> _EXERCISE PROMPT_
Count the lines below containing "WebAssembly". Number only.

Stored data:
↓

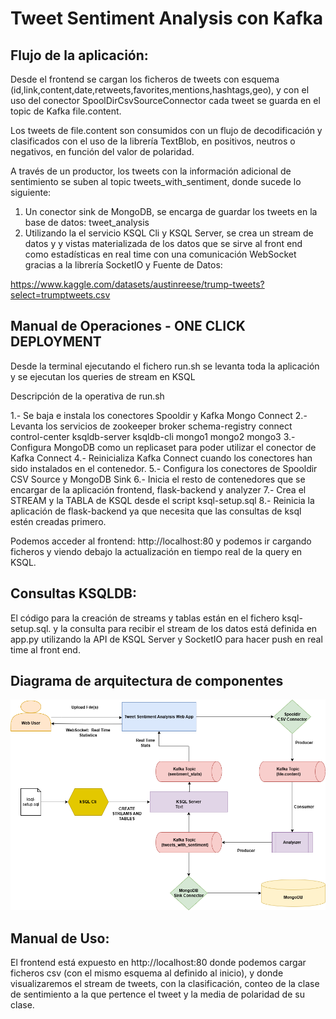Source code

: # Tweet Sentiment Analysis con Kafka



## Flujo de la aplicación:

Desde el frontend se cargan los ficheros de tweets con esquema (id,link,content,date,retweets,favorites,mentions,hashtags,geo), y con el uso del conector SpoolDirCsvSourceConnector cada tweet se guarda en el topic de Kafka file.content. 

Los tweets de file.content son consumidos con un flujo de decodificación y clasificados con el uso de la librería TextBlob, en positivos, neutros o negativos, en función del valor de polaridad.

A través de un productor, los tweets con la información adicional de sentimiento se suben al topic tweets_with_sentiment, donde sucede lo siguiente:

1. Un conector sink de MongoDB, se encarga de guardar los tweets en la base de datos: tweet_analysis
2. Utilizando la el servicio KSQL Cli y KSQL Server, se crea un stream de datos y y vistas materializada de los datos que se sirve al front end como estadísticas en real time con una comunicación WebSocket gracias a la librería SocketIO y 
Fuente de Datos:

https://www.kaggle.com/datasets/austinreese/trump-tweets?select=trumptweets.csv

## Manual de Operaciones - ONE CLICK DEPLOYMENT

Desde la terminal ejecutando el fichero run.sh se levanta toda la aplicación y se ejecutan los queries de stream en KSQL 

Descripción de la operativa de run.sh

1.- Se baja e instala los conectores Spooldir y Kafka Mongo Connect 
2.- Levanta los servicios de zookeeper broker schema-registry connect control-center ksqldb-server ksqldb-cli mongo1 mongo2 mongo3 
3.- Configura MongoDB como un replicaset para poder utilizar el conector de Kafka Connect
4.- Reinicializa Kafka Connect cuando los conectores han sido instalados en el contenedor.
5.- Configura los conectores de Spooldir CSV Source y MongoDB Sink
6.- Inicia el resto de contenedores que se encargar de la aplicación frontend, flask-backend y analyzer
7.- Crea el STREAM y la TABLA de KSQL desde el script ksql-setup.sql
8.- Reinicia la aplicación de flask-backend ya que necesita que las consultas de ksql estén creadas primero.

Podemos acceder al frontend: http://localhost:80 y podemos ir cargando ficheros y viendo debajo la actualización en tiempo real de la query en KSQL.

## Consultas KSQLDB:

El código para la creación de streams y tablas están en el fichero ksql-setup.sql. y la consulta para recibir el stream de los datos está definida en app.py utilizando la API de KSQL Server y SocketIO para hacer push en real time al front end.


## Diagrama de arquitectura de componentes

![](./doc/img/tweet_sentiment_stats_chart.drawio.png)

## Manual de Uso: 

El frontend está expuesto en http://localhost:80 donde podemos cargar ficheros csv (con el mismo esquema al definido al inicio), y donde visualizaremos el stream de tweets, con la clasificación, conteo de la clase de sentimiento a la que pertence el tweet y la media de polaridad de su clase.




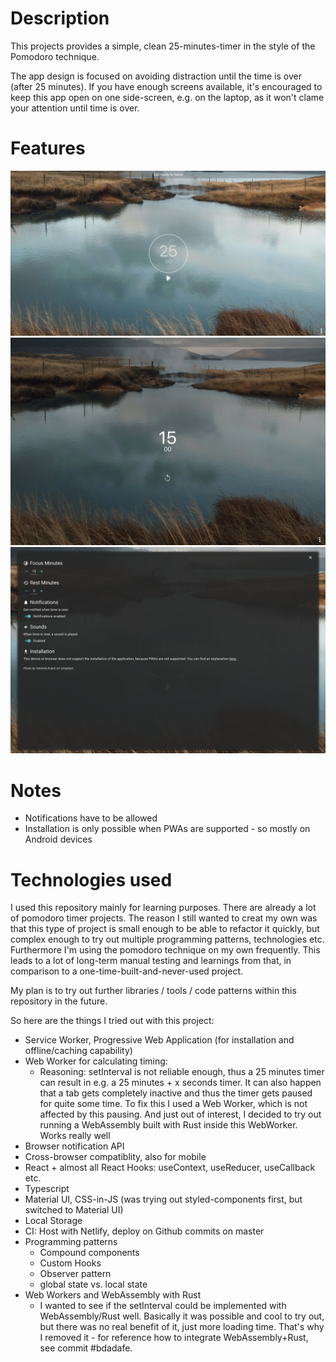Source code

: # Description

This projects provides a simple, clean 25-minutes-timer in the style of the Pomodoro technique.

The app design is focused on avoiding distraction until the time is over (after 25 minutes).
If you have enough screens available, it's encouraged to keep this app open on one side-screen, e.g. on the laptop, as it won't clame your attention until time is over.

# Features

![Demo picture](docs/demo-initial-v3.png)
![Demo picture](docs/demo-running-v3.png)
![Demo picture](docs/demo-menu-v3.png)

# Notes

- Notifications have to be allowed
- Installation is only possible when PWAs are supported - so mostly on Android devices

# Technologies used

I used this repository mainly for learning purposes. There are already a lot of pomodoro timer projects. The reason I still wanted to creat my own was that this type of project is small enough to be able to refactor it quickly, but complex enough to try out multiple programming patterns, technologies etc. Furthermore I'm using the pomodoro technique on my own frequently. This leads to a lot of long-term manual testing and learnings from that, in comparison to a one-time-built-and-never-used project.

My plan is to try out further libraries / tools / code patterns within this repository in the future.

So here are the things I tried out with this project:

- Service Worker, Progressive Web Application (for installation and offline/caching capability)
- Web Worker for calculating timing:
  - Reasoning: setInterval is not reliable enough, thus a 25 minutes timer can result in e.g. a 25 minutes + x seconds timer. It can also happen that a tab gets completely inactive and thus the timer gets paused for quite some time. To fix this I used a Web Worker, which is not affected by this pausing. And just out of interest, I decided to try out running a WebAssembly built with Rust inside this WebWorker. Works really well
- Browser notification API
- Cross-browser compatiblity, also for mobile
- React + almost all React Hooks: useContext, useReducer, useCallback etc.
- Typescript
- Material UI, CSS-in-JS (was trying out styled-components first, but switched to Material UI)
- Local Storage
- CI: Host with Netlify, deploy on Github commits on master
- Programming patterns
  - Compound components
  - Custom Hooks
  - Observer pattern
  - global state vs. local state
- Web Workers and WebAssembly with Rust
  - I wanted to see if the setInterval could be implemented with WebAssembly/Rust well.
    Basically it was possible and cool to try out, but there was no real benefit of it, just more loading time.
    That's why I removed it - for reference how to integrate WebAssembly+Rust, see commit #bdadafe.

↑

> _WORKED SOLUTION_
4